* PROBLEM
Retype each record below word for word. Leave the pictures out.

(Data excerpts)
**********

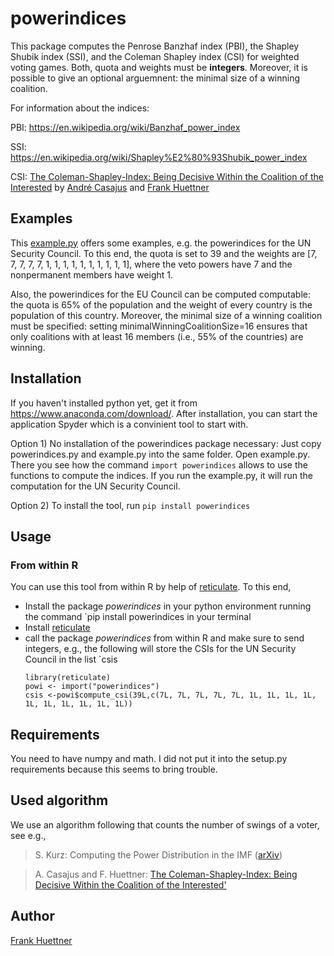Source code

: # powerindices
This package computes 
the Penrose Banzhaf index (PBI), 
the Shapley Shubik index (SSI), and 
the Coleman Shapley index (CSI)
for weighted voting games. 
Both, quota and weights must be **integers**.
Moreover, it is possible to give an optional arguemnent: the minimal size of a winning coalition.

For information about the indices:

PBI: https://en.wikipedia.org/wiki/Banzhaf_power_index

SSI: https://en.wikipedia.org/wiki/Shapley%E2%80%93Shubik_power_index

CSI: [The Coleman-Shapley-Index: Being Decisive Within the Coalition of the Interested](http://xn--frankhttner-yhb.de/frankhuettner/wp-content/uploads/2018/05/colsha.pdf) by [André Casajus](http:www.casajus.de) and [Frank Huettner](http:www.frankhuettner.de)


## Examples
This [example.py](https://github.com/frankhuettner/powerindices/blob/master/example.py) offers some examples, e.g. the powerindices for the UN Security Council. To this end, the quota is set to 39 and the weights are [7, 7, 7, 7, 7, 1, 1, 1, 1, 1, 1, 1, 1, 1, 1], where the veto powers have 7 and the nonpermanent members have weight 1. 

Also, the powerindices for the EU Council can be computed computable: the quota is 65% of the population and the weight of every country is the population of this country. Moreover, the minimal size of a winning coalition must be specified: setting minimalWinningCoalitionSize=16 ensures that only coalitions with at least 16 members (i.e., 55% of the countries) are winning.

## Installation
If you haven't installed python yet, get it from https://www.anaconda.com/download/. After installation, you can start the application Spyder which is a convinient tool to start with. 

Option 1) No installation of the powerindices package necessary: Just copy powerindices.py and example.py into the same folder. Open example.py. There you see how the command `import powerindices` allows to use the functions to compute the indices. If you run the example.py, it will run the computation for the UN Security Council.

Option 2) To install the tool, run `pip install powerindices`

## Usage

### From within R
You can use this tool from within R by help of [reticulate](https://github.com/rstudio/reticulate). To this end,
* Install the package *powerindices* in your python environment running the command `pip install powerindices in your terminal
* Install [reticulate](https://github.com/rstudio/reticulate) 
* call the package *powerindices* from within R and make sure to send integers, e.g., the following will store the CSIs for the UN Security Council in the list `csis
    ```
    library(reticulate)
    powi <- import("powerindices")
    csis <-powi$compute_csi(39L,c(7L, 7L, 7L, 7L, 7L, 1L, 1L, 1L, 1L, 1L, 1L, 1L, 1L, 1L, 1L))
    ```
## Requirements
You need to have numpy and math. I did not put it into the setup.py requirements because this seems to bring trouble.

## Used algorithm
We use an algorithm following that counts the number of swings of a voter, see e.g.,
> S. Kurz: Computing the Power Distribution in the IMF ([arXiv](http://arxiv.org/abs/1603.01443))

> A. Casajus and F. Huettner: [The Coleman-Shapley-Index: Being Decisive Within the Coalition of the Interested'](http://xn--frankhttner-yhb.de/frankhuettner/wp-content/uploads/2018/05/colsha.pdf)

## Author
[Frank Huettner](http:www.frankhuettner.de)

**********

* EXPECTED ANSWER
Source code

: # powerindices
This package computes 
the Penrose Banzhaf index (PBI), 
the Shapley Shubik index (SSI), and 
the Coleman Shapley index (CSI)
for weighted voting games. 
Both, quota and weights must be **integers**.
Moreover, it is possible to give an optional arguemnent: the minimal size of a winning coalition.

For information about the indices:

PBI: https://en.wikipedia.org/wiki/Banzhaf_power_index

SSI: https://en.wikipedia.org/wiki/Shapley%E2%80%93Shubik_power_index

CSI: [The Coleman-Shapley-Index: Being Decisive Within the Coalition of the Interested](http://xn--frankhttner-yhb.de/frankhuettner/wp-content/uploads/2018/05/colsha.pdf) by [André Casajus](http:www.casajus.de) and [Frank Huettner](http:www.frankhuettner.de)


## Examples
This [example.py](https://github.com/frankhuettner/powerindices/blob/master/example.py) offers some examples, e.g. the powerindices for the UN Security Council. To this end, the quota is set to 39 and the weights are [7, 7, 7, 7, 7, 1, 1, 1, 1, 1, 1, 1, 1, 1, 1], where the veto powers have 7 and the nonpermanent members have weight 1. 

Also, the powerindices for the EU Council can be computed computable: the quota is 65% of the population and the weight of every country is the population of this country. Moreover, the minimal size of a winning coalition must be specified: setting minimalWinningCoalitionSize=16 ensures that only coalitions with at least 16 members (i.e., 55% of the countries) are winning.

## Installation
If you haven't installed python yet, get it from https://www.anaconda.com/download/. After installation, you can start the application Spyder which is a convinient tool to start with. 

Option 1) No installation of the powerindices package necessary: Just copy powerindices.py and example.py into the same folder. Open example.py. There you see how the command `import powerindices` allows to use the functions to compute the indices. If you run the example.py, it will run the computation for the UN Security Council.

Option 2) To install the tool, run `pip install powerindices`

## Usage

### From within R
You can use this tool from within R by help of [reticulate](https://github.com/rstudio/reticulate). To this end,
* Install the package *powerindices* in your python environment running the command `pip install powerindices in your terminal
* Install [reticulate](https://github.com/rstudio/reticulate) 
* call the package *powerindices* from within R and make sure to send integers, e.g., the following will store the CSIs for the UN Security Council in the list `csis
    ```
    library(reticulate)
    powi <- import("powerindices")
    csis <-powi$compute_csi(39L,c(7L, 7L, 7L, 7L, 7L, 1L, 1L, 1L, 1L, 1L, 1L, 1L, 1L, 1L, 1L))
    ```
## Requirements
You need to have numpy and math. I did not put it into the setup.py requirements because this seems to bring trouble.

## Used algorithm
We use an algorithm following that counts the number of swings of a voter, see e.g.,
> S. Kurz: Computing the Power Distribution in the IMF ([arXiv](http://arxiv.org/abs/1603.01443))

> A. Casajus and F. Huettner: [The Coleman-Shapley-Index: Being Decisive Within the Coalition of the Interested'](http://xn--frankhttner-yhb.de/frankhuettner/wp-content/uploads/2018/05/colsha.pdf)

## Author
[Frank Huettner](http:www.frankhuettner.de)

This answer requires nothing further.